* **WORK REQUIRED**
Your task is to print, exactly and only, the lines from the start of the entries below through the line with "Because one cannot". Include both ends, but skip the pictures.

* **SOURCE MATERIAL**
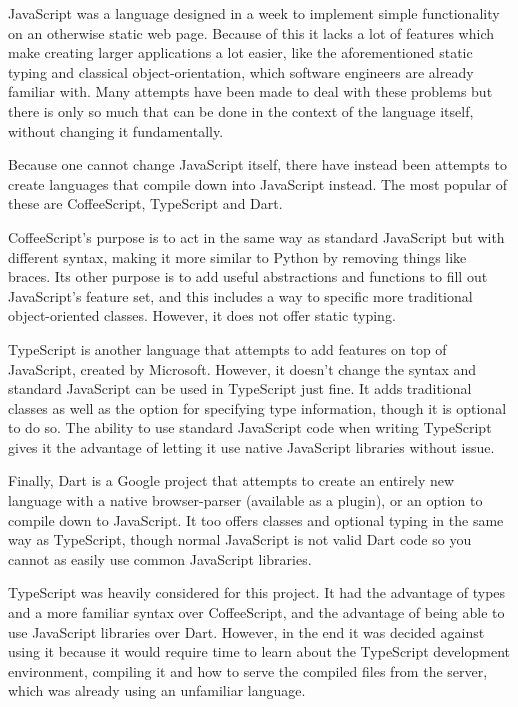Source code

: JavaScript was a language designed in a week to implement simple functionality on an otherwise static web page. Because of this it lacks a lot of features which make creating larger applications a lot easier, like the aforementioned static typing and classical object-orientation, which software engineers are already familiar with. Many attempts have been made to deal with these problems but there is only so much that can be done in the context of the language itself, without changing it fundamentally.

Because one cannot change JavaScript itself, there have instead been attempts to create languages that compile down into JavaScript instead. The most popular of these are CoffeeScript, TypeScript and Dart.

CoffeeScript's purpose is to act in the same way as standard JavaScript but with different syntax, making it more similar to Python by removing things like braces. Its other purpose is to add useful abstractions and functions to fill out JavaScript's feature set, and this includes a way to specific more traditional object-oriented classes. However, it does not offer static typing.

TypeScript is another language that attempts to add features on top of JavaScript, created by Microsoft. However, it doesn't change the syntax and standard JavaScript can be used in TypeScript just fine. It adds traditional classes as well as the option for specifying type information, though it is optional to do so. The ability to use standard JavaScript code when writing TypeScript gives it the advantage of letting it use native JavaScript libraries without issue.

Finally, Dart is a Google project that attempts to create an entirely new language with a native browser-parser (available as a plugin), or an option to compile down to JavaScript. It too offers classes and optional typing in the same way as TypeScript, though normal JavaScript is not valid Dart code so you cannot as easily use common JavaScript libraries.

TypeScript was heavily considered for this project. It had the advantage of types and a more familiar syntax over CoffeeScript, and the advantage of being able to use JavaScript libraries over Dart. However, in the end it was decided against using it because it would require time to learn about the TypeScript development environment, compiling it and how to serve the compiled files from the server, which was already using an unfamiliar language.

* **RESPONSE**
Source code

: JavaScript was a language designed in a week to implement simple functionality on an otherwise static web page. Because of this it lacks a lot of features which make creating larger applications a lot easier, like the aforementioned static typing and classical object-orientation, which software engineers are already familiar with. Many attempts have been made to deal with these problems but there is only so much that can be done in the context of the language itself, without changing it fundamentally.

Because one cannot change JavaScript itself, there have instead been attempts to create languages that compile down into JavaScript instead. The most popular of these are CoffeeScript, TypeScript and Dart.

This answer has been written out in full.